Menjelang subuh, ... tok tek tok tek tok tek krekkk ... , bunyi kaki--kaki kuda yang beradu dijalan tanah yang telah mengeras. Kemudian tiba-tiba tali pelana kuda secara mendadak ditarik pak kusir, disaat persis delman sudah berada diujung bibir pelabuhan.
"Silakan turun, Tuan!, kita sudah sampai ditujuan," seru kusir delman mengejutkanku. Ia telah membawaku dengan sangat hati-hati sejak dari Harmonie. Hanya sesekali terdengar pekikan kuda yang terkejut disebabkan oleh lingkaran tali dilehernye yang ditarik tiba-tiba oleh pak kusir delman yang membuatku terbangun disepanjang perjalanan. Sementara kondisiku masih berada diantara sadar dan tidak.
Kemudian dengan cekatan pak kusir yang telah menjadi langgananku selama di Batavia tersebut menurunkan barang-barang keperluan berlayarku.
Kabut tebal masih menyelimuti pandangan mata. Kesibukan orang-orang sudah terlihat dipelabuhan baik dititik kedatangan maupun keberangkatan. Terkadang sulit dibedakan mana yang akan pergi maupun yang baru saja datang dari berlayar. Tampak masih samar disekeliling pelabuhan. Penerangan dari api-api obor orang yang berlalu lalang merupakan satu-satunya alat yang membantu ketajaman penglihatanku, karena kabut tipis itu tampak seperti selaput yang berlapis-lapis. Angin masih bertiup lemah, tetapi sesekali kadang membuat tubuhku menggigil. Dan tetap saja tiupan angin dimusim salju dinegeriku lebih terasa menusuk-nusuk kulit tubuh. Sesekali gigi-gigi gerahamku beradu dengan bunyi gemeretak secara berulang meski kedua tanganku telah berusaha kudekap dengan rapat.
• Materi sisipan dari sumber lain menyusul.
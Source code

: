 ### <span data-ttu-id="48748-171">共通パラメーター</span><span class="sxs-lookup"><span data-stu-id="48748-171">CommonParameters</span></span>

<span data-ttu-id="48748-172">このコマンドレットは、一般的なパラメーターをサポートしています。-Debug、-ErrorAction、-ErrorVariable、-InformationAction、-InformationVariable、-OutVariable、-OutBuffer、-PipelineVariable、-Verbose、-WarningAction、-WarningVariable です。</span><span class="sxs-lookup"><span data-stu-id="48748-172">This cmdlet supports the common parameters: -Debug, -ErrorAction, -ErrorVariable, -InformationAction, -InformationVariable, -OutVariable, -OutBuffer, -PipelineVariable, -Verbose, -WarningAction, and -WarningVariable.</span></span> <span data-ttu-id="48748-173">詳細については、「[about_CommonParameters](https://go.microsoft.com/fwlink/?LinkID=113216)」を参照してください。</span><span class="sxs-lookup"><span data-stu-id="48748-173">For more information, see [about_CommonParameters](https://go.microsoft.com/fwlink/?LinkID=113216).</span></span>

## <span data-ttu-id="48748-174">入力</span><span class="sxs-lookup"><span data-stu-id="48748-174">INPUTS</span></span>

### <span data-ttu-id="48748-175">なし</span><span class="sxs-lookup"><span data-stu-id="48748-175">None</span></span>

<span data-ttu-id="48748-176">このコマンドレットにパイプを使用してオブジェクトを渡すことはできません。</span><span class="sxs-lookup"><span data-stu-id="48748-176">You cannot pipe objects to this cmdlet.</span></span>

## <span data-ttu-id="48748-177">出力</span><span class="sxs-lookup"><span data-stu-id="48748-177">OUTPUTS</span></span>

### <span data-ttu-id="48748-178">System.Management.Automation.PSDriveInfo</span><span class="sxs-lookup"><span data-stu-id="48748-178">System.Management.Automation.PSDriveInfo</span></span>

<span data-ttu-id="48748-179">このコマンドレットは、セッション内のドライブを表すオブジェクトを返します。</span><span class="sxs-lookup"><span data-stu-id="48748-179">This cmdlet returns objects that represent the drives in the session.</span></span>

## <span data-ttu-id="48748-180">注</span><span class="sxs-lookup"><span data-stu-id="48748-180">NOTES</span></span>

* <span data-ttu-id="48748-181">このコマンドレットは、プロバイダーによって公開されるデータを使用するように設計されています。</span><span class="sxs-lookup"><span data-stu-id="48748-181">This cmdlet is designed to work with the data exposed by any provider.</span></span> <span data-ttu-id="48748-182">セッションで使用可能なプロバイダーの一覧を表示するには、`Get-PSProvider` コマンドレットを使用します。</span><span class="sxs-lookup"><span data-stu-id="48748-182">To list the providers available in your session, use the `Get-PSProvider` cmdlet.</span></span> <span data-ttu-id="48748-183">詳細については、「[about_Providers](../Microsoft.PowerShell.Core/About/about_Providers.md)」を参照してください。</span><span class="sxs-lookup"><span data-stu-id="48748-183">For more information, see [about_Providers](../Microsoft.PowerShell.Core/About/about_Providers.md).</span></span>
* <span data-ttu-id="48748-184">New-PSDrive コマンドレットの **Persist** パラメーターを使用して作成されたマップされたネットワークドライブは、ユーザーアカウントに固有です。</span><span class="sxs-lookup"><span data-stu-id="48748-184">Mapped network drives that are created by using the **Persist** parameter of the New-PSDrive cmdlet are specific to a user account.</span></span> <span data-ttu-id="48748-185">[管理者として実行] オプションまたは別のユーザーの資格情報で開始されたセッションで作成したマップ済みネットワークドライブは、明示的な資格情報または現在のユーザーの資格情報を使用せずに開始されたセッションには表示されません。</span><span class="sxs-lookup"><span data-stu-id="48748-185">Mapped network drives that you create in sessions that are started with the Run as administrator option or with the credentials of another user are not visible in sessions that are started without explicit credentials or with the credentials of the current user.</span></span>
Disudut pelabuhan sana terlihat orang-orang sedang membongkar isi muatan dari lambung kapal yang baru saja datang mendarat.
" Semuanya dibawa ke kapal layar, Tuan Stewart?" ucap seorang awak kapal dan langsung segera membawa koperku untuk dibawa diruang utama kapten kapal.
" Terima kasih" kusampaikan kepada anak muda yang membantuku dan tampak cekatan tersebut. Aku hanya menyisakan untuk kubawa sendiri sebuah buku catatan penting Oliver Van Dijk selama di Sambas Darussalam. Sebuah benda yang akhir-akhir ini selalu kubuka siang dan malam.
Samar terlihat buruh-buruh pribumi. Badannya kurus dan legam akibat terpanggang oleh terik matahari. Tidak tampak kelelahan sama sekali, kegembiraan dan semangat terlukis diwajah mereka. Kulihat diantara mereka sering berjalan dengan posisi badan yang sangat membungkuk karena beban yang dipanggul pada pundaknya terlalu berat. Rata-rata bertelanjang dada, jikapun berbaju pasti akan terlihat rombeng. Celananya berbahan rami butut selutut.
"Pagi Meneer!" beberapa dari mereka masih sempat menyapaku ramah meski terengah-engah dengan beban dipundaknya yang berat menggantung. Sapaan yang sebenarnya tidak pas kepadaku. Sebutan meneer seharusnya untuk tuan-tuan Belanda. Tetapi sudahlah aku juga tidak mempermasalahkan karena mereka melihat kami berasal dari benua yang sama dengani fisik yang sulit dibedakan.
" Pagi Tuan-Tuan" kubalas sapaan mereka tersebut dalam bahasa Melayu yang kuketahui. Mereka balik melemparkan senyum puas kepadaku.
Bau anyir laut yang dibawa angin menyeruak masuk ke seantero geladak kapal yang diberi nama Commando ini. Dari namanya, kapal ini sudah ditujukan untuk menyerang musuh.